AWS Transfer Family - Endpoint Types
- Public endpoints: IPs managed by AWS subject to change
- VPC Endpoint with Internal access: Static private IPs, set allow lists (SGs & NACL)
- VPC Endpoint with internet facing access: Static private and public IPs (EIPs)
DynamoDB Indexes
- Local secondary index: The same primary key and an alternative sort key. Must be defined at table creation time.
- Global secondary index: Change the primary key and optional sort key. Can be defined after the table is created.
DynamoDB Streams
React to chenges to DynamoDB tables in real time with AWS Lambdas or EC2.
DynamoDB Accelerator (DAX)
Seamless cache, microsecond latency for reads & queries.
Amazon OpenSearch
Provide search and indexing capabilites
RDS Engines
- PostgreSQL
- MySQL
- MariaDB
- IBM DB2
- Oracle
- SQL Server
RDS Multi AZ
- Synchronous replication
- Highly Durable
- Spans 2 AZ within a region
- Standby instance for failover in case of outage. One DNS name for writes and reads that** automatically faiolvers**.

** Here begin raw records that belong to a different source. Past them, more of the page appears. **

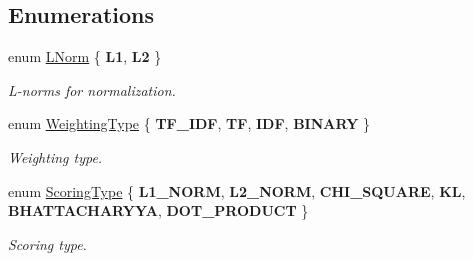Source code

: \subsection*{Enumerations}
\begin{DoxyCompactItemize}
\item 
\mbox{\label{namespaceDBoW2_a53e9e0bcfc25c861815e413a7cf3fa51}} 
enum \hyperlink{namespaceDBoW2_a53e9e0bcfc25c861815e413a7cf3fa51}{L\+Norm} \{ {\bfseries L1}, 
{\bfseries L2}
 \}\begin{DoxyCompactList}\small\item\em L-\/norms for normalization. \end{DoxyCompactList}
\item 
\mbox{\label{namespaceDBoW2_a5de5c8a307aca9a84ffefda2a9bc467a}} 
enum \hyperlink{namespaceDBoW2_a5de5c8a307aca9a84ffefda2a9bc467a}{Weighting\+Type} \{ {\bfseries T\+F\+\_\+\+I\+DF}, 
{\bfseries TF}, 
{\bfseries I\+DF}, 
{\bfseries B\+I\+N\+A\+RY}
 \}\begin{DoxyCompactList}\small\item\em Weighting type. \end{DoxyCompactList}
\item 
\mbox{\label{namespaceDBoW2_aa252a592dd607c6e60dede06ceef2722}} 
enum \hyperlink{namespaceDBoW2_aa252a592dd607c6e60dede06ceef2722}{Scoring\+Type} \{ \newline
{\bfseries L1\+\_\+\+N\+O\+RM}, 
{\bfseries L2\+\_\+\+N\+O\+RM}, 
{\bfseries C\+H\+I\+\_\+\+S\+Q\+U\+A\+RE}, 
{\bfseries KL}, 
\newline
{\bfseries B\+H\+A\+T\+T\+A\+C\+H\+A\+R\+Y\+YA}, 
{\bfseries D\+O\+T\+\_\+\+P\+R\+O\+D\+U\+CT}
 \}\begin{DoxyCompactList}\small\item\em Scoring type. \end{DoxyCompactList}
\end{DoxyCompactItemize}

- Used for Disaster Recovery
RDS Read Replicas
- Increase read throughput and enhance the performance.
- Asynchronous replication, eventual consistency
- Cross-AZ or Cross-region
- Manually promote to stand-alone DB
- Distribute reads across replicas with Route53 weighted record set
With which motors does RDS IAM Authentication works?
- Works with MariaDB, MySQL and PostgreSQL
RDS Oracle backups
- RDS backups to restore to Amazon RDS for Oracle
- Oracle RMAN (Recovery Manager) to restore to non RDS.
RDS proxy
Allows applications to pool and share connections established with the database. Instead of opening a connection per client, it will reuse them.
Real Appliation Clusters (RAC)
- RDS for Oracle does not support
RDS
mysqldump
Migrate a MySQL RDS to non RDS.
Aurora
- Compatible with PostgreSQL and MySQL
- Automatically grows up to 128 TB
- Reader endpoint to access up to 15 read replicas
- Cross region read replicas copies the entire DB
Aurora High Availability
It has 6 copies across 3 AZ:
1. 4 copies needed for writes
2. 3 copies needed for reads
3. Self healing
Amazon Aurora global databases
Set up multiple read Aurora clusters that span up to 5 regions (automatic sincronizing changes made in primary cluster)
Aurora global write forwarding
Enables secondary cluster to forward SQL statements that perform write operations to the primary cluster
Aurora Endpoints
- Cluster endpoint: writer endpoint that connects to the current primary DB instance
- Reader enpoint: provides load balancing for read connections to all replicas
- Custom endpoints: instances that you choose in the cluster
- Instance endpoint
Aurora Serverless
Automated database instantiation and auto scaling. Good for infrequent, intermittent or unpredictable workloads.
Convert RDS to Aurora
- Create an RDS snapshot an restore to an Aurora instance
- Create and Aurora Read Replica from an RDS instance and promote it to an Aurora instance
S3 Requester Pays
The requester pays the cost of the request and the data download from the bucket.
S3 Durability
11 9s
Same for all storage classes
Which Cache supports complex data types?
Redis supports complex data as string, hashes, lists, sets and bitmaps
When to use memcached?
- Simplest model possible
- Run large nodes with multiple cores or threads
- Cache objects such as databases
Elasticache
Redis Cluster Mode
Horizontal scaling multi-az up and down of your Redis cluster, with almost zero impact on the performance. It partitions up to 90 shards.